▶ _WORK TO BE COMPLETED_
Exclude all pictures, then restate the entries below word for word.

Source texts of formatted documents
*** Block opens ***

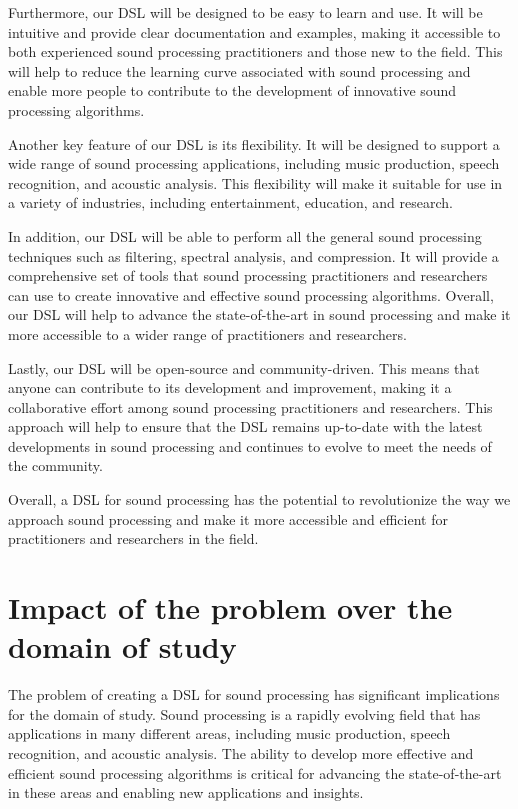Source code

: Furthermore, our DSL will be designed to be easy to learn and use. It will be intuitive and provide clear documentation and examples, making it accessible to both experienced sound processing practitioners and those new to the field. This will help to reduce the learning curve associated with sound processing and enable more people to contribute to the development of innovative sound processing algorithms.

Another key feature of our DSL is its flexibility. It will be designed to support a wide range of sound processing applications, including music production, speech recognition, and acoustic analysis. This flexibility will make it suitable for use in a variety of industries, including entertainment, education, and research.

In addition, our DSL will be able to perform all the general sound processing techniques such as filtering, spectral analysis, and compression. It will provide a comprehensive set of tools that sound processing practitioners and researchers can use to create innovative and effective sound processing algorithms. Overall, our DSL will help to advance the state-of-the-art in sound processing and make it more accessible to a wider range of practitioners and researchers.

Lastly, our DSL will be open-source and community-driven. This means that anyone can contribute to its development and improvement, making it a collaborative effort among sound processing practitioners and researchers. This approach will help to ensure that the DSL remains up-to-date with the latest developments in sound processing and continues to evolve to meet the needs of the community.

Overall, a DSL for sound processing has the potential to revolutionize the way we approach sound processing and make it more accessible and efficient for practitioners and researchers in the field.
\section{Impact of the problem over the domain of study} 
The problem of creating a DSL for sound processing has significant implications for the domain of study. Sound processing is a rapidly evolving field that has applications in many different areas, including music production, speech recognition, and acoustic analysis. The ability to develop more effective and efficient sound processing algorithms is critical for advancing the state-of-the-art in these areas and enabling new applications and insights.

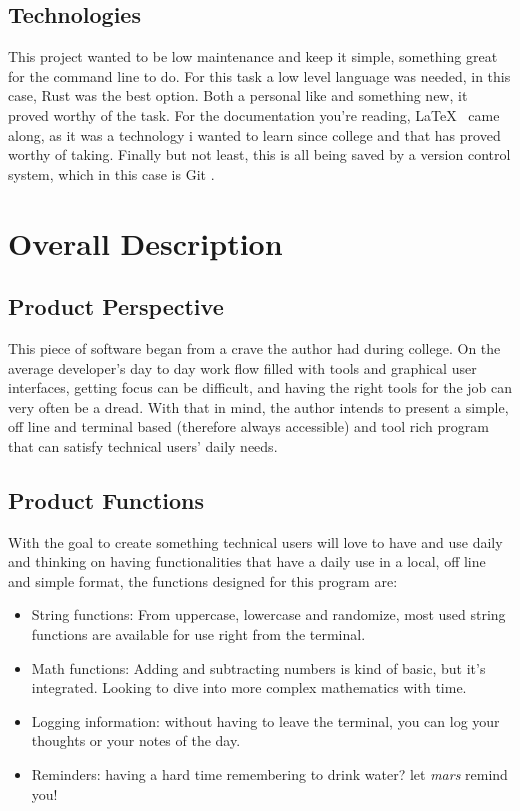 \documentclass{report}
\begin{document}
\section{Technologies}
This project wanted to be low maintenance and keep it simple, something great for the command line to do. For this task a low level language was needed, in this case, Rust \cite{RustProgrammingLanguage} was the best option. Both a personal like and something new, it proved worthy of the task. For the documentation you're reading, \LaTeX\ \cite{LaTeXDocumentPreparation} came along, as it was a technology i wanted to learn since college and that  has proved worthy of taking. Finally but not least, this is all being saved by a version control system, which in this case is Git \cite{Git}.

\chapter{Overall Description}
\section{Product Perspective}
This piece of software began from a crave the author had during college. On the average developer's day to day work flow filled with tools and graphical user interfaces, getting focus can be difficult, and having the right tools for the job can very often be a dread. With that in mind, the author intends to present a simple, off line and terminal based (therefore always accessible) and tool rich program that can satisfy technical users' daily needs.

\section{Product Functions}
With the goal to create something technical users will love to have and use daily and thinking on having functionalities that have a daily use in a local, off line and simple format, the functions designed for this program are:
\begin{itemize}
\item{String functions: From uppercase, lowercase and randomize, most used string functions are available for use right from the terminal.}
\item{Math functions: Adding and subtracting numbers is kind of basic, but it's integrated. Looking to dive into more complex mathematics with time.}
\item{Logging information: without having to leave the terminal, you can log your thoughts or your notes of the day.}
\item{Reminders: having a hard time remembering to drink water? let \emph{mars} remind you!}
\end{itemize}
\end{document}
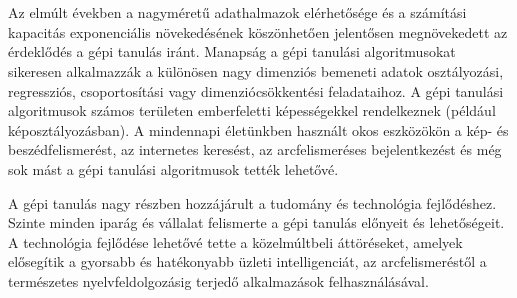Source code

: \section{\bevezetes}


Az elmúlt években a nagyméretű adathalmazok elérhetősége és a számítási kapacitás exponenciális növekedésének köszönhetően jelentősen megnövekedett az érdeklődés a gépi tanulás iránt. Manapság a gépi tanulási algoritmusokat sikeresen alkalmazzák a különösen nagy dimenziós bemeneti adatok osztályozási, regressziós, csoportosítási vagy dimenziócsökkentési feladataihoz. A gépi tanulási algoritmusok számos területen emberfeletti képességekkel rendelkeznek (például képosztályozásban). A mindennapi életünkben használt okos eszközökön a kép- és beszédfelismerést, az internetes keresést, az arcfelismeréses bejelentkezést és még sok mást a gépi tanulási algoritmusok tették lehetővé.


A gépi tanulás nagy részben hozzájárult a tudomány és technológia fejlődéshez. Szinte minden iparág és vállalat felismerte a gépi tanulás előnyeit és lehetőségeit. A technológia fejlődése lehetővé tette a közelmúltbeli áttöréseket, amelyek elősegítik a gyorsabb és hatékonyabb üzleti intelligenciát, az arcfelismeréstől a természetes nyelvfeldolgozásig terjedő alkalmazások felhasználásával.


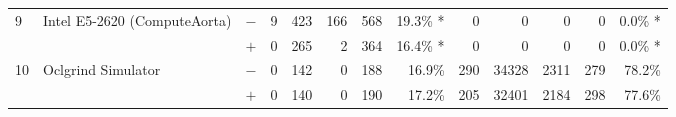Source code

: \begin{tabular}{lll | rrrrr | rrrrr }
\hline
\multirow{ 2}{*}{9} & \multirow{ 2}{*}{Intel E5-2620 (ComputeAorta)} & $-$ & 9 & 423 & 166 & 568 & 19.3\% *       & 0 & 0 & 0 & 0 & 0.0\% * \\& & $+$ & 0 & 265 & 2 & 364 & 16.4\% * & 0 & 0 & 0 & 0 & 0.0\% * \\
\hline
\multirow{ 2}{*}{10} & \multirow{ 2}{*}{Oclgrind Simulator} & $-$ & 0 & 142 & 0 & 188 & 16.9\%       & 290 & 34328 & 2311 & 279 & 78.2\% \\& & $+$ & 0 & 140 & 0 & 190 & 17.2\% & 205 & 32401 & 2184 & 298 & 77.6\% \\
  \bottomrule
\end{tabular}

*** Block closes ***

▶ _OUTPUT FOR THIS EXERCISE_
Source code

: Furthermore, our DSL will be designed to be easy to learn and use. It will be intuitive and provide clear documentation and examples, making it accessible to both experienced sound processing practitioners and those new to the field. This will help to reduce the learning curve associated with sound processing and enable more people to contribute to the development of innovative sound processing algorithms.

Another key feature of our DSL is its flexibility. It will be designed to support a wide range of sound processing applications, including music production, speech recognition, and acoustic analysis. This flexibility will make it suitable for use in a variety of industries, including entertainment, education, and research.

In addition, our DSL will be able to perform all the general sound processing techniques such as filtering, spectral analysis, and compression. It will provide a comprehensive set of tools that sound processing practitioners and researchers can use to create innovative and effective sound processing algorithms. Overall, our DSL will help to advance the state-of-the-art in sound processing and make it more accessible to a wider range of practitioners and researchers.

Lastly, our DSL will be open-source and community-driven. This means that anyone can contribute to its development and improvement, making it a collaborative effort among sound processing practitioners and researchers. This approach will help to ensure that the DSL remains up-to-date with the latest developments in sound processing and continues to evolve to meet the needs of the community.

Overall, a DSL for sound processing has the potential to revolutionize the way we approach sound processing and make it more accessible and efficient for practitioners and researchers in the field.
\section{Impact of the problem over the domain of study} 
The problem of creating a DSL for sound processing has significant implications for the domain of study. Sound processing is a rapidly evolving field that has applications in many different areas, including music production, speech recognition, and acoustic analysis. The ability to develop more effective and efficient sound processing algorithms is critical for advancing the state-of-the-art in these areas and enabling new applications and insights.

 \documentclass{report}
\begin{document}
\section{Technologies}
This project wanted to be low maintenance and keep it simple, something great for the command line to do. For this task a low level language was needed, in this case, Rust \cite{RustProgrammingLanguage} was the best option. Both a personal like and something new, it proved worthy of the task. For the documentation you're reading, \LaTeX\ \cite{LaTeXDocumentPreparation} came along, as it was a technology i wanted to learn since college and that  has proved worthy of taking. Finally but not least, this is all being saved by a version control system, which in this case is Git \cite{Git}.

\chapter{Overall Description}
\section{Product Perspective}
This piece of software began from a crave the author had during college. On the average developer's day to day work flow filled with tools and graphical user interfaces, getting focus can be difficult, and having the right tools for the job can very often be a dread. With that in mind, the author intends to present a simple, off line and terminal based (therefore always accessible) and tool rich program that can satisfy technical users' daily needs.

\section{Product Functions}
With the goal to create something technical users will love to have and use daily and thinking on having functionalities that have a daily use in a local, off line and simple format, the functions designed for this program are:
\begin{itemize}
\item{String functions: From uppercase, lowercase and randomize, most used string functions are available for use right from the terminal.}
\item{Math functions: Adding and subtracting numbers is kind of basic, but it's integrated. Looking to dive into more complex mathematics with time.}
\item{Logging information: without having to leave the terminal, you can log your thoughts or your notes of the day.}
\item{Reminders: having a hard time remembering to drink water? let \emph{mars} remind you!}
\end{itemize}
\end{document}
Source code

: \section{\bevezetes}


Az elmúlt években a nagyméretű adathalmazok elérhetősége és a számítási kapacitás exponenciális növekedésének köszönhetően jelentősen megnövekedett az érdeklődés a gépi tanulás iránt. Manapság a gépi tanulási algoritmusokat sikeresen alkalmazzák a különösen nagy dimenziós bemeneti adatok osztályozási, regressziós, csoportosítási vagy dimenziócsökkentési feladataihoz. A gépi tanulási algoritmusok számos területen emberfeletti képességekkel rendelkeznek (például képosztályozásban). A mindennapi életünkben használt okos eszközökön a kép- és beszédfelismerést, az internetes keresést, az arcfelismeréses bejelentkezést és még sok mást a gépi tanulási algoritmusok tették lehetővé.


A gépi tanulás nagy részben hozzájárult a tudomány és technológia fejlődéshez. Szinte minden iparág és vállalat felismerte a gépi tanulás előnyeit és lehetőségeit. A technológia fejlődése lehetővé tette a közelmúltbeli áttöréseket, amelyek elősegítik a gyorsabb és hatékonyabb üzleti intelligenciát, az arcfelismeréstől a természetes nyelvfeldolgozásig terjedő alkalmazások felhasználásával.


Source code

: \begin{tabular}{lll | rrrrr | rrrrr }
\hline
\multirow{ 2}{*}{9} & \multirow{ 2}{*}{Intel E5-2620 (ComputeAorta)} & $-$ & 9 & 423 & 166 & 568 & 19.3\% *       & 0 & 0 & 0 & 0 & 0.0\% * \\& & $+$ & 0 & 265 & 2 & 364 & 16.4\% * & 0 & 0 & 0 & 0 & 0.0\% * \\
\hline
\multirow{ 2}{*}{10} & \multirow{ 2}{*}{Oclgrind Simulator} & $-$ & 0 & 142 & 0 & 188 & 16.9\%       & 290 & 34328 & 2311 & 279 & 78.2\% \\& & $+$ & 0 & 140 & 0 & 190 & 17.2\% & 205 & 32401 & 2184 & 298 & 77.6\% \\
  \bottomrule
\end{tabular}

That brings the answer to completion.